Prove that the statement $(1+2+3+ \cdots + n) \mid (1^m+2^m+3^m+ \cdots +n^m)$ is true for all odd numbers $m$

Question

My first idea to this problem is proved by induction (obviously by induction). So I tried to solve it by Induction, but after 30-45 minutes it just didn't give me enough information to prove it. Also I tried both weak and strong induction and get nothing.

Answer 1

Do you know modular arithmetic? This problem is much clearer to understand in that setting (it becomes obvious why the exponent $m$ is being taken as odd), while it seems totally opaque and strange as a plain induction problem.

Update: since you know modular arithmetic, then in order to show $1^m + 2^m + \cdots + n^m \equiv 0 \bmod n(n+1)/2$, take cases if $n$ is even or odd.

Suppose $n$ is even, so $n(n+1)/2 = (n/2)(n+1)$ where $n/2$ and $n+1$ are relatively prime. Mod $n$, we have $$ 1^m + 2^m + \cdots + n^m \equiv 1^m + 2^m + \cdots + (n-1)^m \bmod n $$ and $j^m + (n-j)^m \equiv j^m + (-j)^m \equiv j^m - j^m \equiv 0 \bmod n$ because $m$ is odd. Thus the sums $1^m + (n-1)^m$, $2^m + (n-2)^m$, and so on all vanish mod $n$. The only term that survives is the solitary term $(n/2)^m$, so $$ 1^m + 2^m + \cdots + n^m \equiv (n/2)^m \bmod n. $$ Now reduce modulo $n/2$ to kill off the right side, giving us $1^m + 2^m + \cdots + n^m \equiv 0 \bmod n/2$ when $n$ is even.
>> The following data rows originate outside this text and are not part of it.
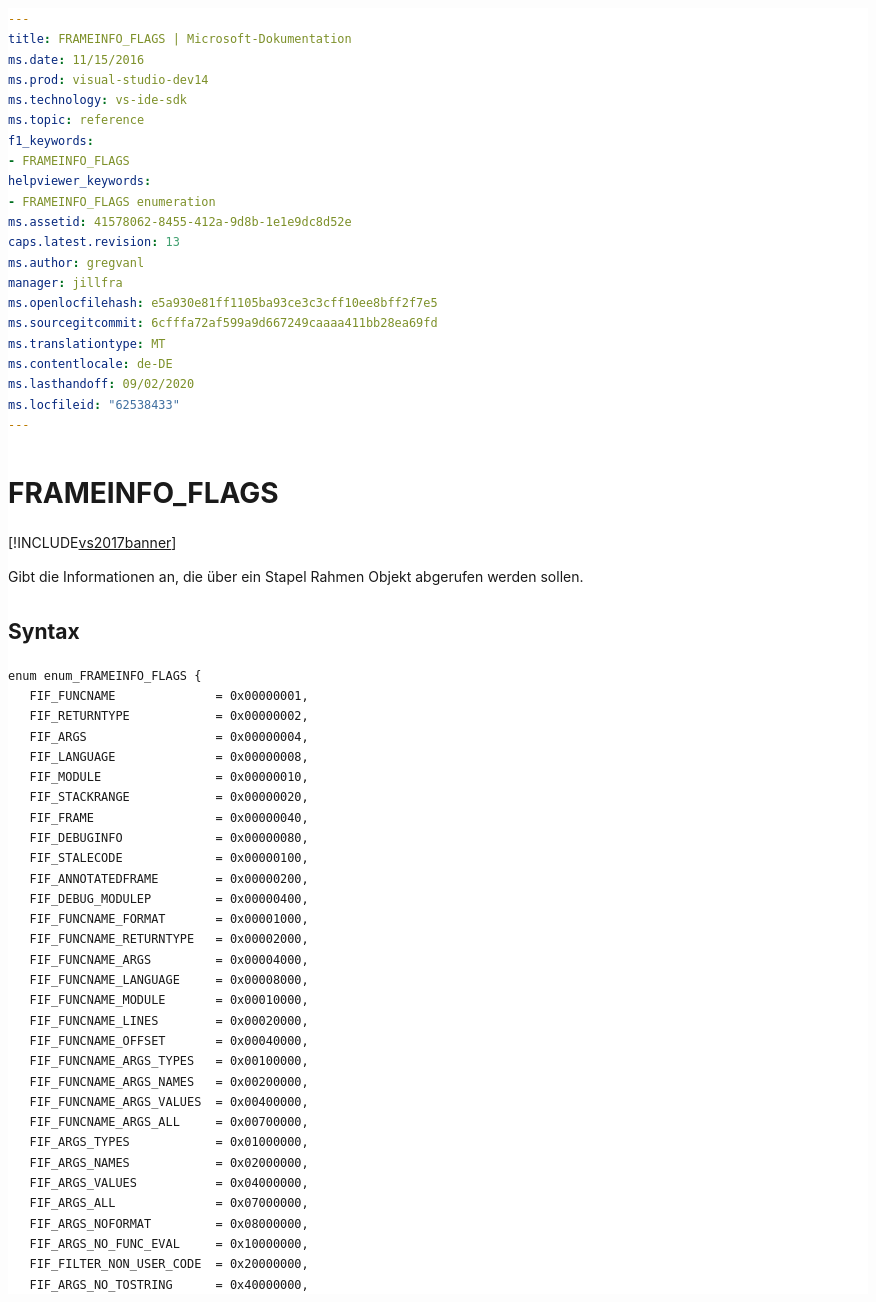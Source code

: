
 ```yaml
---
title: FRAMEINFO_FLAGS | Microsoft-Dokumentation
ms.date: 11/15/2016
ms.prod: visual-studio-dev14
ms.technology: vs-ide-sdk
ms.topic: reference
f1_keywords:
- FRAMEINFO_FLAGS
helpviewer_keywords:
- FRAMEINFO_FLAGS enumeration
ms.assetid: 41578062-8455-412a-9d8b-1e1e9dc8d52e
caps.latest.revision: 13
ms.author: gregvanl
manager: jillfra
ms.openlocfilehash: e5a930e81ff1105ba93ce3c3cff10ee8bff2f7e5
ms.sourcegitcommit: 6cfffa72af599a9d667249caaaa411bb28ea69fd
ms.translationtype: MT
ms.contentlocale: de-DE
ms.lasthandoff: 09/02/2020
ms.locfileid: "62538433"
---
```

# <a name="frameinfo_flags"></a>FRAMEINFO_FLAGS
[!INCLUDE[vs2017banner](../../../includes/vs2017banner.md)]

Gibt die Informationen an, die über ein Stapel Rahmen Objekt abgerufen werden sollen.  
  
## <a name="syntax"></a>Syntax  
  
```cpp#  
enum enum_FRAMEINFO_FLAGS {  
   FIF_FUNCNAME              = 0x00000001,  
   FIF_RETURNTYPE            = 0x00000002,  
   FIF_ARGS                  = 0x00000004,  
   FIF_LANGUAGE              = 0x00000008,  
   FIF_MODULE                = 0x00000010,  
   FIF_STACKRANGE            = 0x00000020,  
   FIF_FRAME                 = 0x00000040,  
   FIF_DEBUGINFO             = 0x00000080,  
   FIF_STALECODE             = 0x00000100,  
   FIF_ANNOTATEDFRAME        = 0x00000200,  
   FIF_DEBUG_MODULEP         = 0x00000400,  
   FIF_FUNCNAME_FORMAT       = 0x00001000,  
   FIF_FUNCNAME_RETURNTYPE   = 0x00002000,  
   FIF_FUNCNAME_ARGS         = 0x00004000,  
   FIF_FUNCNAME_LANGUAGE     = 0x00008000,  
   FIF_FUNCNAME_MODULE       = 0x00010000,  
   FIF_FUNCNAME_LINES        = 0x00020000,  
   FIF_FUNCNAME_OFFSET       = 0x00040000,  
   FIF_FUNCNAME_ARGS_TYPES   = 0x00100000,  
   FIF_FUNCNAME_ARGS_NAMES   = 0x00200000,  
   FIF_FUNCNAME_ARGS_VALUES  = 0x00400000,  
   FIF_FUNCNAME_ARGS_ALL     = 0x00700000,  
   FIF_ARGS_TYPES            = 0x01000000,  
   FIF_ARGS_NAMES            = 0x02000000,  
   FIF_ARGS_VALUES           = 0x04000000,  
   FIF_ARGS_ALL              = 0x07000000,  
   FIF_ARGS_NOFORMAT         = 0x08000000,  
   FIF_ARGS_NO_FUNC_EVAL     = 0x10000000,  
   FIF_FILTER_NON_USER_CODE  = 0x20000000,  
   FIF_ARGS_NO_TOSTRING      = 0x40000000,  
```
Next, show $1^m + 2^m + \cdots + n^m \equiv 0 \bmod n+1$ because $j^m + (n+1-j)^m \equiv 0 \bmod n+1$, and these pairings account for everything on the left side since there is no middle term this time: $n+1$ is odd when $n$ is even.

Thus when $n$ is even, $1^m + 2^m + \cdots + n^m$ is divisible by $n/2$ and by $n+1$, which are relatively prime, so that sum is divisble by $n(n+1)/2$.

The case of odd $n$ is similar and left to you.